When we analysed demand, in customers’ own words, across a London borough, we found some really striking things

One of them was that, when we did a simple ‘word cloud’ of the most common requests from customers, one phrase kept coming up, time and time again:

>> ‘waiting list’

The reason can be understood like this.

In many services, there just wasn’t the capacity to actually meet customer demands.

Children’s centres and social housing were the prime examples.

But if a member of staff has to tell a member of the public ‘sorry, we can’t help you’, that’s uncomfortable for both of them.

Saying ‘we can’t help you, but we can put you on the waiting list’ offers a ritualistic token of success to both of them.

Neither the customer nor the organisational needs are met, but the social anxiety of both individuals is partially dealt with.

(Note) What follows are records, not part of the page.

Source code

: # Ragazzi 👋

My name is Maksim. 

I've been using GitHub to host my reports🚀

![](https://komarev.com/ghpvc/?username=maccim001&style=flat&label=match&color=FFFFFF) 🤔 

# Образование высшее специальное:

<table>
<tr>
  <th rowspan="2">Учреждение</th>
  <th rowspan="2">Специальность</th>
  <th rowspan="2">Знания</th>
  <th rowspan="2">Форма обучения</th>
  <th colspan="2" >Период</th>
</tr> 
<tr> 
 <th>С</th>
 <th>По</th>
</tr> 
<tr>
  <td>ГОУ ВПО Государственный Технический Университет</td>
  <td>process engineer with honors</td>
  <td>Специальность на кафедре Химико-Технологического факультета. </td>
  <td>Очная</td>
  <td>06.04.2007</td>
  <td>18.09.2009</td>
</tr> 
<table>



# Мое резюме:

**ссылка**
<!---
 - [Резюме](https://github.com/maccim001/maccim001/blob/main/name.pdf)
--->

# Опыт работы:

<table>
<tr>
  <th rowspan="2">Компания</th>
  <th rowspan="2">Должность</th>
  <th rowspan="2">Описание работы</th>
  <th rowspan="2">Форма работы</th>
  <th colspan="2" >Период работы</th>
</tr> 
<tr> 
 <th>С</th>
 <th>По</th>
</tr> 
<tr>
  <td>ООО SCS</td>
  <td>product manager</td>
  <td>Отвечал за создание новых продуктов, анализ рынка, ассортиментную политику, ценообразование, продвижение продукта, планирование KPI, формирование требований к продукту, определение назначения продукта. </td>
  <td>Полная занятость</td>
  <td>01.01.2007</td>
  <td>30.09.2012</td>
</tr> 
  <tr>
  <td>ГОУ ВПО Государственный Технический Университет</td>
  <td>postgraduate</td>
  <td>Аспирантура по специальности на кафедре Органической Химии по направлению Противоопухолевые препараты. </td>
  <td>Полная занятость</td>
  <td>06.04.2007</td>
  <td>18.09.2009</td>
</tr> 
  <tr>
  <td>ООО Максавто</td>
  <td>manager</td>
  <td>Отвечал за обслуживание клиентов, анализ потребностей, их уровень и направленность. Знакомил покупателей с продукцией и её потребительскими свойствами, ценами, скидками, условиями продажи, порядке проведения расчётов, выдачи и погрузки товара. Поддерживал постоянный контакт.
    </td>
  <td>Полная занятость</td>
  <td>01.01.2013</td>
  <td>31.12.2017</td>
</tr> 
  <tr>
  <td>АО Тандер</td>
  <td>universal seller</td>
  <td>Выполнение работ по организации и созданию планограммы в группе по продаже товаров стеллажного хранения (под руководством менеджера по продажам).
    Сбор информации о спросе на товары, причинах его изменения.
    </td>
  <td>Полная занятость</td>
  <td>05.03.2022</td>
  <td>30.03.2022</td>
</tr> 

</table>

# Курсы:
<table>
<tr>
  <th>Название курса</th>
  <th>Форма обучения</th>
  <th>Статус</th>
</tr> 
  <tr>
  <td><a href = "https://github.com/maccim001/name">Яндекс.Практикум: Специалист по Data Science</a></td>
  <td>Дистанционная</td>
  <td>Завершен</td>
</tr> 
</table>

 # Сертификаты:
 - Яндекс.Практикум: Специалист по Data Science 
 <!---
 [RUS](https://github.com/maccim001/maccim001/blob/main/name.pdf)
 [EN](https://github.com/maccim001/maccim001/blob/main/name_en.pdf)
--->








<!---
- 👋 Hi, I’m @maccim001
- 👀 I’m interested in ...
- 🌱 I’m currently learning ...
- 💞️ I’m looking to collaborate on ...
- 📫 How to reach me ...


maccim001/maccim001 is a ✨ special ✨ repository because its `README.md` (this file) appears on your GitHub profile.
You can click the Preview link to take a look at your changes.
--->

The *problem* is that not only does this not meet any needs (in some cases, children were coming to the top of the waiting list only when they were already three years too old to attend) — it generates all kinds of secondary work.

Once on the waiting list, typically a letter is sent out, or sometimes two letters, with user name and password.

A significant volume of work is just spent sorting this out, and dealing with password resets.

Then there’s chasing for the position on the list.

Then, there’s people coming to the top of the list who are no longer eligible.

And while the children’s centre list was pure pointless theatre (apart from lulling some poor parents into a false sense of security that stopped them from looking for options elsewhere), the ‘housing options’ system is far worse:

an entire industry of application, partial verification, bidding, shortlisting…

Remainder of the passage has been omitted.